Tuesday, 12 July 2016: 09:20
Location: Hörsaal 42 (Main Building)
Oral Presentation
Said ARJOMAND, State University of New York, Stony Brook, USA
Robert Redfield’s comparative Social Anthropology of Civilizations Project at the University of Chicago in the 1950s had its immediate impact on the study of Indian civilization. Its impact on the study of the Islamicate civilization was delayed, however, partly due to the premature death of Marshall Hodgson (1968) whose Venture of Islam was edited and published posthumously in 1974. Hodgson coined the term ‘Islamicate’ to describe the civilization that grew around Islam in the “agrarianate-citied” world region from the Nile to Oxus rivers, and “Persianate” to counter the heavy Arabist bias in the prevailing reading of Islam, integrated the study of heterodox Shi`ism and mainstream of orthodox Sunni Islam, and offered a number of useful historical typologies, notably, ‘caliphal absolutism’, the ‘military-patronage state’ and gunpowder empires. Hodgson’s blind-spot was the role of nomadic polities and empires of conquest in the expansion and development of the Islamicate civilization. Meanwhile, the anthropologist Ernest Gellner was focusing on just that problem, drawing heavily on the work of Ibn Khaldun (d.1406) on the cycles of state formation, dynastic change and Islamic movements in nomadic Islamicate empires.

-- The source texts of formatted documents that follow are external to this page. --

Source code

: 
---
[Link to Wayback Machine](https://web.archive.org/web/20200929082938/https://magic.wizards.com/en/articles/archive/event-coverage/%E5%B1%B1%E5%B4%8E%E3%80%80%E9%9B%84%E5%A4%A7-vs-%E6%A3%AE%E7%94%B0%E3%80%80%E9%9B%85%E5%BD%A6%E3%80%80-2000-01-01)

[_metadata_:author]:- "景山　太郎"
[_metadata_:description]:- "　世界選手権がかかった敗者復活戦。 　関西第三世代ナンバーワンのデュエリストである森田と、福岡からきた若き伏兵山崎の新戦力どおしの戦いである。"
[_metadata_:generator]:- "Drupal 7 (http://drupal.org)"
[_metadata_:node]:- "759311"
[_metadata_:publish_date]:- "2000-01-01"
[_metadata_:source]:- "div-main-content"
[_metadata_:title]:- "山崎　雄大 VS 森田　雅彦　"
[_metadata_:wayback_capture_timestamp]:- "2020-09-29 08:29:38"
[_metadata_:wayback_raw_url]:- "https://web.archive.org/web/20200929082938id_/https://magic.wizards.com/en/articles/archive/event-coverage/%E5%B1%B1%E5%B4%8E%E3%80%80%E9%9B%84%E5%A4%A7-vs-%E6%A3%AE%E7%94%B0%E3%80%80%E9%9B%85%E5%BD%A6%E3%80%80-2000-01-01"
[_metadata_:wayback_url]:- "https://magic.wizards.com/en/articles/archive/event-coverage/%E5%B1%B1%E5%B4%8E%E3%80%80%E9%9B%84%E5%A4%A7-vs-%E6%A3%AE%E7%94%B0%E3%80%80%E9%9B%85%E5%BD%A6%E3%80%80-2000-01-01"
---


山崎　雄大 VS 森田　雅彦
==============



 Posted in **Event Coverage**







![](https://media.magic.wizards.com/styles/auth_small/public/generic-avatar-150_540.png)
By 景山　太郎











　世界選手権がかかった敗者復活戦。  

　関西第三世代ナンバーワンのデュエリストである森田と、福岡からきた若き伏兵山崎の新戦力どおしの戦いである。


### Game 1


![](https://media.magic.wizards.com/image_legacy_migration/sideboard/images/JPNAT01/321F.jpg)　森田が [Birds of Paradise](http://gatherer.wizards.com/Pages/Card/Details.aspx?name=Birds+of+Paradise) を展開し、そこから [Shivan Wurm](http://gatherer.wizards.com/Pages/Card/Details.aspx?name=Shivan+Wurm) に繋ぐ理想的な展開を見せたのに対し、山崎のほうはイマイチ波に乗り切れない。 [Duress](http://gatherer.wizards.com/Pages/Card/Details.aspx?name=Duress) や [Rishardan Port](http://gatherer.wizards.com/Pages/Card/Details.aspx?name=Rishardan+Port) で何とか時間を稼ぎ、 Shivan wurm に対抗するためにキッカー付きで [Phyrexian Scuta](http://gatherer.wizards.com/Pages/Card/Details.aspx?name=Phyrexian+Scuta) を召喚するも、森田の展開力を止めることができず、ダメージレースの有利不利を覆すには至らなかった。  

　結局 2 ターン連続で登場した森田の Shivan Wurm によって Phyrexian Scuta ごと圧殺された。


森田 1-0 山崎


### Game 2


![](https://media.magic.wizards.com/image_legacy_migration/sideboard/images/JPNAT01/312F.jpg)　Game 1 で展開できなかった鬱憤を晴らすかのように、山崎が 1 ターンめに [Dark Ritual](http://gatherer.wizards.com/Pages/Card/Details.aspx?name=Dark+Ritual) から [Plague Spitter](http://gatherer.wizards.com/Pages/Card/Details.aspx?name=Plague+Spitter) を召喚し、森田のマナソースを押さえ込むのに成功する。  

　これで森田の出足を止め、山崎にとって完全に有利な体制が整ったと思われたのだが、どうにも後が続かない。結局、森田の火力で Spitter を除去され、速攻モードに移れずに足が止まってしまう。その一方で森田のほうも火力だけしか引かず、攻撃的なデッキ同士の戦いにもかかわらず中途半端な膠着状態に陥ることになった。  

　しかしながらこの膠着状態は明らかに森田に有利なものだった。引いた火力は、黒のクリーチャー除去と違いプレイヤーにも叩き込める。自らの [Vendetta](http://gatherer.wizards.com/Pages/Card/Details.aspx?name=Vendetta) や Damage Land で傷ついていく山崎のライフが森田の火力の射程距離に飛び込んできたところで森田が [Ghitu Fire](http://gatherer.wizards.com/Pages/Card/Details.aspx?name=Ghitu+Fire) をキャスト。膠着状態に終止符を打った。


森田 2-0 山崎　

In the 1980s, while developing his paradigm for axial civilizations, S.N. Eisenstadt tried his hands at producing a model of Islamicate axial civilization, combining the Khaldunian cycles of dynastic change with periodic oscillations between an Islamic primordial utopia and the historical reality of nomadic patrimonial sultanism, unexpectedly coexisting with an autonomous public sphere dominated by the ulema.